EXERCISE DATA: Begin

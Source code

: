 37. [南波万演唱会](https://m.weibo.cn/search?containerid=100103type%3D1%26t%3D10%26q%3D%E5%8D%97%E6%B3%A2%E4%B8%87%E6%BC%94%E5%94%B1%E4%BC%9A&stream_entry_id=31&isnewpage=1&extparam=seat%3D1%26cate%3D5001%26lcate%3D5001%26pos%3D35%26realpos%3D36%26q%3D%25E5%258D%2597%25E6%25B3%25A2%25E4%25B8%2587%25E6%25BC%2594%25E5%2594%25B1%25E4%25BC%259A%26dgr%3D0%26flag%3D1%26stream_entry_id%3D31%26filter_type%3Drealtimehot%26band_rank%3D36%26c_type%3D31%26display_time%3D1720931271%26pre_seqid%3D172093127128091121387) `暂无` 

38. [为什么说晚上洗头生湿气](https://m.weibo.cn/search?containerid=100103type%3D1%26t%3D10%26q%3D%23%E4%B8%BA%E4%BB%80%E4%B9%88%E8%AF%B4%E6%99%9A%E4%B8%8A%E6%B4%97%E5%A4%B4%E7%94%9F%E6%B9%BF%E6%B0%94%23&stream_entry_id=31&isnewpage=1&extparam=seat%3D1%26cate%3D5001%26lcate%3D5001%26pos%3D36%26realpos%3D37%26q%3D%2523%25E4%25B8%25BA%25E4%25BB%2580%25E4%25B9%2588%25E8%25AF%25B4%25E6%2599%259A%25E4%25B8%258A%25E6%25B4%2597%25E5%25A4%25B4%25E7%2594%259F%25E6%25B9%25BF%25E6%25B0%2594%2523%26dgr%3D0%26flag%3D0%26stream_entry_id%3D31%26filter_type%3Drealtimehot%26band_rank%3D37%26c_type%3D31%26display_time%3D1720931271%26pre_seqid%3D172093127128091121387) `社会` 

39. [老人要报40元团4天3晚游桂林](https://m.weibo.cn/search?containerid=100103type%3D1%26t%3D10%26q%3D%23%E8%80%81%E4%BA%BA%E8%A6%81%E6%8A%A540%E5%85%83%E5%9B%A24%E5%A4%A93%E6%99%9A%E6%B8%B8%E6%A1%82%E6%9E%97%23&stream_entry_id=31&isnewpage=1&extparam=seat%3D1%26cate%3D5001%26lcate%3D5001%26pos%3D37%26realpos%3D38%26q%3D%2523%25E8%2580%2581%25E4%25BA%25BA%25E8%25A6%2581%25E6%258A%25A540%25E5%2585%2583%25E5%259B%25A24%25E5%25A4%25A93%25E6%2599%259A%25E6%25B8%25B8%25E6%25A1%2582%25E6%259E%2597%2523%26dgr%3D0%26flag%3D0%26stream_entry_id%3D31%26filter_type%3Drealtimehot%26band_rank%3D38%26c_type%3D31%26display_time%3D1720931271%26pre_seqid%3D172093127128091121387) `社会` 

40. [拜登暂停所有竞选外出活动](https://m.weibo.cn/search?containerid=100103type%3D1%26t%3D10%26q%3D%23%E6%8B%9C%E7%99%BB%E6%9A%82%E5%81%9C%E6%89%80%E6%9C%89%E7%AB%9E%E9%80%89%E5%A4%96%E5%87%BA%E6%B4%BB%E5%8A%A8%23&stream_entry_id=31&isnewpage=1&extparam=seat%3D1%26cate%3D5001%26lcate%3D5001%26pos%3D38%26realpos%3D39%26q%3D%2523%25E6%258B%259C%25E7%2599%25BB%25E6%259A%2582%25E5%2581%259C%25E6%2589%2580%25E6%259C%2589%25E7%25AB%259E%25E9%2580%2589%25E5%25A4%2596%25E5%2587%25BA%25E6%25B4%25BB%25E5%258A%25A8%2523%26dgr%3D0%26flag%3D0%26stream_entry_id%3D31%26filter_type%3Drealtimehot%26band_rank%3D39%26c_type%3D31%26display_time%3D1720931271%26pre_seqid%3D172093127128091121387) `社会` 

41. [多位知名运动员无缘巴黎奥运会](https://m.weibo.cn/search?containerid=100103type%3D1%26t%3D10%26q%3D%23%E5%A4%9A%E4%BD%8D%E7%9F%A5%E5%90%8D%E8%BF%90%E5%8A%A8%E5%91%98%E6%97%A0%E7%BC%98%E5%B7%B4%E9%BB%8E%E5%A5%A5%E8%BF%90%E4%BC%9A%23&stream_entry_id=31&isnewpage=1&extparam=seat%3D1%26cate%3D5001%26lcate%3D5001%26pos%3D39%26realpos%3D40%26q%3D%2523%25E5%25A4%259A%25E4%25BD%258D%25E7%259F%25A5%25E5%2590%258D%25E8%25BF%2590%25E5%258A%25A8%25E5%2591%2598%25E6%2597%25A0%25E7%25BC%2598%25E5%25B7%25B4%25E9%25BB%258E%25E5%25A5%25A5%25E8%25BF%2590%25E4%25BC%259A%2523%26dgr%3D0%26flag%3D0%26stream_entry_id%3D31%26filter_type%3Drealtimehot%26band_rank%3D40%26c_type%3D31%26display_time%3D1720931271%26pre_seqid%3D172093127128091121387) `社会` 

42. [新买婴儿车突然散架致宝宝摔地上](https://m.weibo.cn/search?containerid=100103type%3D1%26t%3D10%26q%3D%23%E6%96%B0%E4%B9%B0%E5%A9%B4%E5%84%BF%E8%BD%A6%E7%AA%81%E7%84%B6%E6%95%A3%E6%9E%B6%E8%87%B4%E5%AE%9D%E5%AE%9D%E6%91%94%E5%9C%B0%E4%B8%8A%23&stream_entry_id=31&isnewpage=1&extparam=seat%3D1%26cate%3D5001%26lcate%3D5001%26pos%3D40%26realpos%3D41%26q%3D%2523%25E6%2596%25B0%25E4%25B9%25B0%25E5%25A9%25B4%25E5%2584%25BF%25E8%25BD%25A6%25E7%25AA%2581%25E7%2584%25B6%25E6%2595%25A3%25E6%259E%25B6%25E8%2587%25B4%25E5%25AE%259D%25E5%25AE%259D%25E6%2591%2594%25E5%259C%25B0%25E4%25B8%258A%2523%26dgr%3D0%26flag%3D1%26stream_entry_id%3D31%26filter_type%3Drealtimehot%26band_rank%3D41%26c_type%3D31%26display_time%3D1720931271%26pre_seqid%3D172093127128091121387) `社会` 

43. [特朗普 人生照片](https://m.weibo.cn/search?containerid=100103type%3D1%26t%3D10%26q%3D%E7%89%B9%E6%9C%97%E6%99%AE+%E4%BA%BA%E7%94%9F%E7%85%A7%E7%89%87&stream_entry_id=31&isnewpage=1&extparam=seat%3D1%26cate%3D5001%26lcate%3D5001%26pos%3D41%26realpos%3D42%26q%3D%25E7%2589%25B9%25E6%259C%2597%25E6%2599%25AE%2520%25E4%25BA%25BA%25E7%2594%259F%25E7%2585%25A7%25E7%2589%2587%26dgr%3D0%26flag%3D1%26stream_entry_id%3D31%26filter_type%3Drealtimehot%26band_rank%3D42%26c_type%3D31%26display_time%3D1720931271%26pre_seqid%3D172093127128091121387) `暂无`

EXERCISE DATA: End

WHAT NEEDS TO BE DONE →
What is needed is an exact transcription of every entry above.

SOLVED EXERCISE →
Source code

: 37. [南波万演唱会](https://m.weibo.cn/search?containerid=100103type%3D1%26t%3D10%26q%3D%E5%8D%97%E6%B3%A2%E4%B8%87%E6%BC%94%E5%94%B1%E4%BC%9A&stream_entry_id=31&isnewpage=1&extparam=seat%3D1%26cate%3D5001%26lcate%3D5001%26pos%3D35%26realpos%3D36%26q%3D%25E5%258D%2597%25E6%25B3%25A2%25E4%25B8%2587%25E6%25BC%2594%25E5%2594%25B1%25E4%25BC%259A%26dgr%3D0%26flag%3D1%26stream_entry_id%3D31%26filter_type%3Drealtimehot%26band_rank%3D36%26c_type%3D31%26display_time%3D1720931271%26pre_seqid%3D172093127128091121387) `暂无` 

38. [为什么说晚上洗头生湿气](https://m.weibo.cn/search?containerid=100103type%3D1%26t%3D10%26q%3D%23%E4%B8%BA%E4%BB%80%E4%B9%88%E8%AF%B4%E6%99%9A%E4%B8%8A%E6%B4%97%E5%A4%B4%E7%94%9F%E6%B9%BF%E6%B0%94%23&stream_entry_id=31&isnewpage=1&extparam=seat%3D1%26cate%3D5001%26lcate%3D5001%26pos%3D36%26realpos%3D37%26q%3D%2523%25E4%25B8%25BA%25E4%25BB%2580%25E4%25B9%2588%25E8%25AF%25B4%25E6%2599%259A%25E4%25B8%258A%25E6%25B4%2597%25E5%25A4%25B4%25E7%2594%259F%25E6%25B9%25BF%25E6%25B0%2594%2523%26dgr%3D0%26flag%3D0%26stream_entry_id%3D31%26filter_type%3Drealtimehot%26band_rank%3D37%26c_type%3D31%26display_time%3D1720931271%26pre_seqid%3D172093127128091121387) `社会` 

39. [老人要报40元团4天3晚游桂林](https://m.weibo.cn/search?containerid=100103type%3D1%26t%3D10%26q%3D%23%E8%80%81%E4%BA%BA%E8%A6%81%E6%8A%A540%E5%85%83%E5%9B%A24%E5%A4%A93%E6%99%9A%E6%B8%B8%E6%A1%82%E6%9E%97%23&stream_entry_id=31&isnewpage=1&extparam=seat%3D1%26cate%3D5001%26lcate%3D5001%26pos%3D37%26realpos%3D38%26q%3D%2523%25E8%2580%2581%25E4%25BA%25BA%25E8%25A6%2581%25E6%258A%25A540%25E5%2585%2583%25E5%259B%25A24%25E5%25A4%25A93%25E6%2599%259A%25E6%25B8%25B8%25E6%25A1%2582%25E6%259E%2597%2523%26dgr%3D0%26flag%3D0%26stream_entry_id%3D31%26filter_type%3Drealtimehot%26band_rank%3D38%26c_type%3D31%26display_time%3D1720931271%26pre_seqid%3D172093127128091121387) `社会` 

40. [拜登暂停所有竞选外出活动](https://m.weibo.cn/search?containerid=100103type%3D1%26t%3D10%26q%3D%23%E6%8B%9C%E7%99%BB%E6%9A%82%E5%81%9C%E6%89%80%E6%9C%89%E7%AB%9E%E9%80%89%E5%A4%96%E5%87%BA%E6%B4%BB%E5%8A%A8%23&stream_entry_id=31&isnewpage=1&extparam=seat%3D1%26cate%3D5001%26lcate%3D5001%26pos%3D38%26realpos%3D39%26q%3D%2523%25E6%258B%259C%25E7%2599%25BB%25E6%259A%2582%25E5%2581%259C%25E6%2589%2580%25E6%259C%2589%25E7%25AB%259E%25E9%2580%2589%25E5%25A4%2596%25E5%2587%25BA%25E6%25B4%25BB%25E5%258A%25A8%2523%26dgr%3D0%26flag%3D0%26stream_entry_id%3D31%26filter_type%3Drealtimehot%26band_rank%3D39%26c_type%3D31%26display_time%3D1720931271%26pre_seqid%3D172093127128091121387) `社会` 

41. [多位知名运动员无缘巴黎奥运会](https://m.weibo.cn/search?containerid=100103type%3D1%26t%3D10%26q%3D%23%E5%A4%9A%E4%BD%8D%E7%9F%A5%E5%90%8D%E8%BF%90%E5%8A%A8%E5%91%98%E6%97%A0%E7%BC%98%E5%B7%B4%E9%BB%8E%E5%A5%A5%E8%BF%90%E4%BC%9A%23&stream_entry_id=31&isnewpage=1&extparam=seat%3D1%26cate%3D5001%26lcate%3D5001%26pos%3D39%26realpos%3D40%26q%3D%2523%25E5%25A4%259A%25E4%25BD%258D%25E7%259F%25A5%25E5%2590%258D%25E8%25BF%2590%25E5%258A%25A8%25E5%2591%2598%25E6%2597%25A0%25E7%25BC%2598%25E5%25B7%25B4%25E9%25BB%258E%25E5%25A5%25A5%25E8%25BF%2590%25E4%25BC%259A%2523%26dgr%3D0%26flag%3D0%26stream_entry_id%3D31%26filter_type%3Drealtimehot%26band_rank%3D40%26c_type%3D31%26display_time%3D1720931271%26pre_seqid%3D172093127128091121387) `社会` 

42. [新买婴儿车突然散架致宝宝摔地上](https://m.weibo.cn/search?containerid=100103type%3D1%26t%3D10%26q%3D%23%E6%96%B0%E4%B9%B0%E5%A9%B4%E5%84%BF%E8%BD%A6%E7%AA%81%E7%84%B6%E6%95%A3%E6%9E%B6%E8%87%B4%E5%AE%9D%E5%AE%9D%E6%91%94%E5%9C%B0%E4%B8%8A%23&stream_entry_id=31&isnewpage=1&extparam=seat%3D1%26cate%3D5001%26lcate%3D5001%26pos%3D40%26realpos%3D41%26q%3D%2523%25E6%2596%25B0%25E4%25B9%25B0%25E5%25A9%25B4%25E5%2584%25BF%25E8%25BD%25A6%25E7%25AA%2581%25E7%2584%25B6%25E6%2595%25A3%25E6%259E%25B6%25E8%2587%25B4%25E5%25AE%259D%25E5%25AE%259D%25E6%2591%2594%25E5%259C%25B0%25E4%25B8%258A%2523%26dgr%3D0%26flag%3D1%26stream_entry_id%3D31%26filter_type%3Drealtimehot%26band_rank%3D41%26c_type%3D31%26display_time%3D1720931271%26pre_seqid%3D172093127128091121387) `社会` 

43. [特朗普 人生照片](https://m.weibo.cn/search?containerid=100103type%3D1%26t%3D10%26q%3D%E7%89%B9%E6%9C%97%E6%99%AE+%E4%BA%BA%E7%94%9F%E7%85%A7%E7%89%87&stream_entry_id=31&isnewpage=1&extparam=seat%3D1%26cate%3D5001%26lcate%3D5001%26pos%3D41%26realpos%3D42%26q%3D%25E7%2589%25B9%25E6%259C%2597%25E6%2599%25AE%2520%25E4%25BA%25BA%25E7%2594%259F%25E7%2585%25A7%25E7%2589%2587%26dgr%3D0%26flag%3D1%26stream_entry_id%3D31%26filter_type%3Drealtimehot%26band_rank%3D42%26c_type%3D31%26display_time%3D1720931271%26pre_seqid%3D172093127128091121387) `暂无`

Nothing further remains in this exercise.